The decision by the Reserve Bank of India (RBI) was made between meetings and it delivered an increase in both its benchmark repo rate to 5 per cent and its reverse repo rate, which now stands at 3.5 per cent.
While the hike was not scheduled, it did not come as much of a surprise to the markets, given the emerging inflation problem that the Indian authorities are trying to tackle. Indeed, the RBI cited in its accompanying statement recent developments in inflation – an annualised 9.9 per cent in February – as a source of growing concern and noted that anchoring inflation expectations and containing overall inflation have become imperative.
Further rate hikes are also in the offing, with analysts sceptical that one rate rise will be enough to bring inflation down to the 5-6 per cent desired by the RBI. As a result, the expectation is for another 25 basis points in April and the repo rate to hit 6 per cent by the end of the year.
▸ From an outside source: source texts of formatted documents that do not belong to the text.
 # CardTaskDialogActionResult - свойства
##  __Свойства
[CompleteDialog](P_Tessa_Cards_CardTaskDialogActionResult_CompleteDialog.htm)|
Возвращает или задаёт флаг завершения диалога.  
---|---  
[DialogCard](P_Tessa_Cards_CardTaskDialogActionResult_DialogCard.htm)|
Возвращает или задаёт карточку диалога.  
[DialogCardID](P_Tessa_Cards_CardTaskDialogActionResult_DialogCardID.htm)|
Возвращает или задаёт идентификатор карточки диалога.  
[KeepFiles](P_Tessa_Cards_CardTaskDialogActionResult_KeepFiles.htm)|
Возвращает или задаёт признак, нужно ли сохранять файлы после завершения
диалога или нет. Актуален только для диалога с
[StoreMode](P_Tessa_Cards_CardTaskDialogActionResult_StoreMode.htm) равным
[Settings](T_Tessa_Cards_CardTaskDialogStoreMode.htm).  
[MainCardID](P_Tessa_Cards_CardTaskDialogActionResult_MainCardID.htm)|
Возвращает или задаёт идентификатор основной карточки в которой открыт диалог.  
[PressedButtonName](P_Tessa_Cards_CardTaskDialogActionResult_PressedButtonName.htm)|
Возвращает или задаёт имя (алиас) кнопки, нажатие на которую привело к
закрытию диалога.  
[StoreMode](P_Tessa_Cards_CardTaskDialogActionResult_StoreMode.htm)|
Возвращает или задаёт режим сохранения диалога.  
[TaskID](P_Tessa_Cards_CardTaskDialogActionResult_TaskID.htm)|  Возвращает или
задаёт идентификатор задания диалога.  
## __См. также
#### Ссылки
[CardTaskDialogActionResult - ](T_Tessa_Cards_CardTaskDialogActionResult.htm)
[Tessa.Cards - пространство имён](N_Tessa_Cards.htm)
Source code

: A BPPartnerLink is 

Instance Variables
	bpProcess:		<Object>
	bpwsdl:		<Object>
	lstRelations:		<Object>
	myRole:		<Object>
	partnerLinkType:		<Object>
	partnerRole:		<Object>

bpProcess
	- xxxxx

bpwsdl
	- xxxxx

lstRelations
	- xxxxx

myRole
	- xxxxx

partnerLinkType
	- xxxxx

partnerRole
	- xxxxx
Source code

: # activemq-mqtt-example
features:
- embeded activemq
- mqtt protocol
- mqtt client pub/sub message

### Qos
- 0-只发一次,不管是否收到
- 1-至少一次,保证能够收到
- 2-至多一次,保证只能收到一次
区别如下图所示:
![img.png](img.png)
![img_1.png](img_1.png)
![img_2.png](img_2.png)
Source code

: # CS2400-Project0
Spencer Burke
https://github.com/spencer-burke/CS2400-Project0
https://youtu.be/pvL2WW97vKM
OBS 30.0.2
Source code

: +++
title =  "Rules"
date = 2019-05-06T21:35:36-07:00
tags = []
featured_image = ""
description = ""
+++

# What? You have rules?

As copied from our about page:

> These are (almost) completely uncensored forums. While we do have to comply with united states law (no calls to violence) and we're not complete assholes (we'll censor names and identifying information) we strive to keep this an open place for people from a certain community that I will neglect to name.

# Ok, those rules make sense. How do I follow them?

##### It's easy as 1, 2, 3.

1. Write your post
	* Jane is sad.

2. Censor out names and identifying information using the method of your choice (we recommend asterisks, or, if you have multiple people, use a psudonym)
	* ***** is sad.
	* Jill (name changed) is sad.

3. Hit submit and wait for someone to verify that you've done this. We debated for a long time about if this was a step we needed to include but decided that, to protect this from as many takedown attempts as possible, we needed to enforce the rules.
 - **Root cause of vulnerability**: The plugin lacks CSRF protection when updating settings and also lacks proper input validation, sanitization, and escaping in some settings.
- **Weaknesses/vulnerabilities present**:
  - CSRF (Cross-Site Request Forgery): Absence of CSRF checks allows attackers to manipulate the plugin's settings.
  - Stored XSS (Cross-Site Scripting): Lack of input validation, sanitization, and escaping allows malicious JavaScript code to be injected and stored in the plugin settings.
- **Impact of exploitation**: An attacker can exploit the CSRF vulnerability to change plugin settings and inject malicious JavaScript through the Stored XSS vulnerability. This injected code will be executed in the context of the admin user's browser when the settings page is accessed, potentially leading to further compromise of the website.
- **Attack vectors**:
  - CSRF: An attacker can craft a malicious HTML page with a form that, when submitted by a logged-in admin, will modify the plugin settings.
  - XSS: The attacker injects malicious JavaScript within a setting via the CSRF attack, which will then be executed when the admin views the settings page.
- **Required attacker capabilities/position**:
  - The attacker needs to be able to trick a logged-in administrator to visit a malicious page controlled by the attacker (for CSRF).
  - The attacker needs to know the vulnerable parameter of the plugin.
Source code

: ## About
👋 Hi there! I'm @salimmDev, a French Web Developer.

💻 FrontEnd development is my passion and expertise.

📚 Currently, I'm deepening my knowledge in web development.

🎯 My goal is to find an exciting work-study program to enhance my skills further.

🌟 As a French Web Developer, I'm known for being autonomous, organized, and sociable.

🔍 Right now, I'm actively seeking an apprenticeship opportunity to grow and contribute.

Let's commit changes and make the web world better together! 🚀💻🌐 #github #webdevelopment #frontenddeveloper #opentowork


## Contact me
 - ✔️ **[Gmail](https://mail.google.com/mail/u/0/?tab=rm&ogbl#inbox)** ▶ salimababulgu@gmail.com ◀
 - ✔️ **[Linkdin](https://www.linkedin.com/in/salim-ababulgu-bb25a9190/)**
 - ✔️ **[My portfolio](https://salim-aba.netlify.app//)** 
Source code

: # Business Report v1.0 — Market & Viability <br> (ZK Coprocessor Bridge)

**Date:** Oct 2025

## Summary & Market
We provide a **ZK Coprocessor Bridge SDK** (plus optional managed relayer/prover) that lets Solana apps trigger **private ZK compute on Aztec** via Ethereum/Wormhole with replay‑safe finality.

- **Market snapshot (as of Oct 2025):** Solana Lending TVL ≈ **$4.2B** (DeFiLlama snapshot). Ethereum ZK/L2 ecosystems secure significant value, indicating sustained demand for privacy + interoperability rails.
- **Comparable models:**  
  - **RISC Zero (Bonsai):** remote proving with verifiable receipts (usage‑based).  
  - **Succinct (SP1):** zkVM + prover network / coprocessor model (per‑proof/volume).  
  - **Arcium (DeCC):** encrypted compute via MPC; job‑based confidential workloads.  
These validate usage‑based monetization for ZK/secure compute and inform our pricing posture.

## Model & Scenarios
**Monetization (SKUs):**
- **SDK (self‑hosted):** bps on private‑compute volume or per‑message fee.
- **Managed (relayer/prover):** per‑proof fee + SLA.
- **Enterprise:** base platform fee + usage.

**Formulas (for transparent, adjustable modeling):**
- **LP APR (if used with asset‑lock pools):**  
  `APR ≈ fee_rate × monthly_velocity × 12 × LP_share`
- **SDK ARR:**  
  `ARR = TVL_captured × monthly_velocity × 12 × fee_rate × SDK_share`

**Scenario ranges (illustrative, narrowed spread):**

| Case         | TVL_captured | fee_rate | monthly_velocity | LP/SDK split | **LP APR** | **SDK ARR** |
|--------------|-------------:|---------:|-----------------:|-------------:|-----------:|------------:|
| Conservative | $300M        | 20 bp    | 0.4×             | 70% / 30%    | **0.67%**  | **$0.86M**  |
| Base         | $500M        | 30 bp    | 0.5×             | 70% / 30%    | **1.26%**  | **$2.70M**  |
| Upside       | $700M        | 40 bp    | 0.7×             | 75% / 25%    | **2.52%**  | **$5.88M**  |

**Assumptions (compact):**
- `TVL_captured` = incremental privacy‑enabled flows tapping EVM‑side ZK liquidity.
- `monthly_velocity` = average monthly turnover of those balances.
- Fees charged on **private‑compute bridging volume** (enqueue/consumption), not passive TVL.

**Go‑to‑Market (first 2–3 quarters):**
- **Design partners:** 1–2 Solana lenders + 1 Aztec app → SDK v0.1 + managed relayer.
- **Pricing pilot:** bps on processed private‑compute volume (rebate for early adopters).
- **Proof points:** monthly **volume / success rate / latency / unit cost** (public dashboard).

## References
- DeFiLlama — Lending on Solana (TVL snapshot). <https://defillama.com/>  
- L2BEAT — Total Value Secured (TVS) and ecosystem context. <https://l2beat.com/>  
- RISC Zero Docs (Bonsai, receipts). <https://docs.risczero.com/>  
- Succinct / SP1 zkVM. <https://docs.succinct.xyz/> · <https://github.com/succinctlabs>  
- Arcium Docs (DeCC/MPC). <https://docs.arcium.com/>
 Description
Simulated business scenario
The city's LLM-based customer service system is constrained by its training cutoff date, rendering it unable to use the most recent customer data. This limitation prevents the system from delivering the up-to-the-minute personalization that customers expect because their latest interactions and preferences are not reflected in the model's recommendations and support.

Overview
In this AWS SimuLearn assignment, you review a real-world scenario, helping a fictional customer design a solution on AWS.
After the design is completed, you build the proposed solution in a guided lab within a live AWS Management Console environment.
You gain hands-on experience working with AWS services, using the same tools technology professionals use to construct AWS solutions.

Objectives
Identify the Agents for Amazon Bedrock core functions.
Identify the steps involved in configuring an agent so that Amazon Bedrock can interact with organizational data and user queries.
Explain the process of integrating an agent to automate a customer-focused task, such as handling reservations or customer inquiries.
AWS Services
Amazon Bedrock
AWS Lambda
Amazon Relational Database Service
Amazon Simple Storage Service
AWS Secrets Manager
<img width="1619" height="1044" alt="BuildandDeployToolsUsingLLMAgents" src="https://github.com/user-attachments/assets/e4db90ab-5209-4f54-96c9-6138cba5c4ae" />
The Indian rupee has been strengthening against the US dollar since early February and the rate hike should be supportive of further appreciation. The pair is currently trading at around R45.49 but the support level of 45.25 – the January low – is currently being eyed by the market. A break through here would put the September 2008 low of 45.24 in focus and a potential test of 44.
The rupee is expected to continue to strengthen and the latest hike should also attract more foreign inflows into India, which has already received $3.5bn in overseas investment since the start of this year and is expected to continue receiving investment at a similar pace.
Prompted by improved government finances, the rating agency Standard & Poor recently updated its outlook on India’s sovereign debt, which is rated at BBB-, to stable from negative. This should also encourage further capital inflows into the country. Foreign exchange traders could therefore look to short dollar-rupee using any rebounds to take out positions.
CAT AMONG THE PIGEONS
But the Indian rate hike has wider implications for the currency markets beyond the rupee. The sense of urgency in India to raise rates has sparked speculation that other Asian currencies may also start to tighten policy in the coming months. This should ultimately be supportive of emerging market currencies in the region, which will benefit from favourable interest rate differentials attracting speculative hot money into the region.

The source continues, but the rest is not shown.